Validate, will run tests in the exact same way as test, but simply raises an error if data fails expectations. This, in conjunction with Wimsey's compatibility with multiple dataframe types can make it a convenient tool for providing guarantees in a data pipeline.

pandaspolarspysparkdaskpyarrow

import pandas as pd
from wimsey import validate

from settings import sleuth_storage_options

top_sleuth: str = (
  pd.read_csv(
    "sshfs://sleuthwatch/top-5-sleuths.csv",
    storage_options=sleuth_storage_options,
  )
  .pipe(validate, "sleuth-checks.json")  # <- this is the wimsey bit
  .assign(name=lambda df: df["first_name"] + df["last_name"])
  .sort_values("rating", ascending=False)
  ["name"][0]
)

print(f"{top_sleuth} is the best sleuth!")

import polars as pl
from wimsey import validate

from settings import sleuth_storage_options

top_sleuth: str = (
  pl.read_csv(
    "sshfs://sleuthwatch/top-5-sleuths.csv",
    storage_options=storage_options,
  )
  .pipe(validate, "sleuth-checks.json")  # <- this is the wimsey bit
  .with_columns(name=pl.col("first_name") + " " + pl.col("last_name"))
  .sort("rating", descending=True)
  .select("name")
  .to_series()[0]
)

print(f"{top_sleuth} is the best sleuth!")

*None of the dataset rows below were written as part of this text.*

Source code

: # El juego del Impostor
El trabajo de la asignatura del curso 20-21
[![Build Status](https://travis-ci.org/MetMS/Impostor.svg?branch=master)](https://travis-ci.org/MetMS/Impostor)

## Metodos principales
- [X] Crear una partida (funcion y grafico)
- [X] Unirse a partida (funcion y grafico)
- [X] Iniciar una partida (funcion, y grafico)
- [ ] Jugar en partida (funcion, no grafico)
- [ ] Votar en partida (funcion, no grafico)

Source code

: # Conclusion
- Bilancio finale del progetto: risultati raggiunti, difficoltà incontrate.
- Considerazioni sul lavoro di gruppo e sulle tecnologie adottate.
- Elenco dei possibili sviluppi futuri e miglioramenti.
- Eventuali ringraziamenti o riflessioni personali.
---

from pyspark.sql import SparkSession
from pyspark.sql import functions as F
from wimsey import validate

spark = SparkSession.builder.appName("SleuthApp").getOrCreate()
df = spark.read.csv("sshfs://sleuthwatch/top-5-sleuths.csv", header=True)

validate(df, "sleuth-checks.json")

top_sleuth = (
    df.withColumn(
      "name",
      F.concat_ws(" ", F.col("first_name"), F.col("last_name"))
    )
    .orderBy(F.col("rating").desc())
    .select("name")
    .first()[0]
)

print(f"{top_sleuth} is the best sleuth!")

import dask.dataframe as dd
from wimsey import validate

from settings import sleuth_storage_options

top_sleuth: str = (
  dd.read_csv(
    "sshfs://sleuthwatch/top-5-sleuths.csv",
    storage_options=sleuth_storage_options,
  )
  .pipe(validate, "sleuth-checks.json")  # <- this is the wimsey bit
  .assign(name=lambda df: df["first_name"] + " " + df["last_name"])
  .sort_values("rating", ascending=False)
  ["name"]
  .compute()[0]
)

print(f"{top_sleuth} is the best sleuth!")

from pyarrow import compute, csv
from wimsey import validate

from settings import download_sleuth_file

download_sleuth_file(to="local-5-sleuths.csv")
df = csv.read_csv("local-5-sleuths.csv")
validate(df, "sleuth-checks.json")  # <- this is the wimsey bit
name = compute.binary_join_element_wise(df["first_name"], df["last_name"], " ")
df = df.append("name", name).sort_by("rating")
top_sleuth = str(df["name"][-1])

print(f"{top_sleuth} is the best sleuth!")

And that's it for testing, to keep things simple validate and test are the only public-intended functions in Wimsey, aside from test creation, which is covered further in the possible tests section.

Wimsey also support generating tests, see the building tests section for how to get started.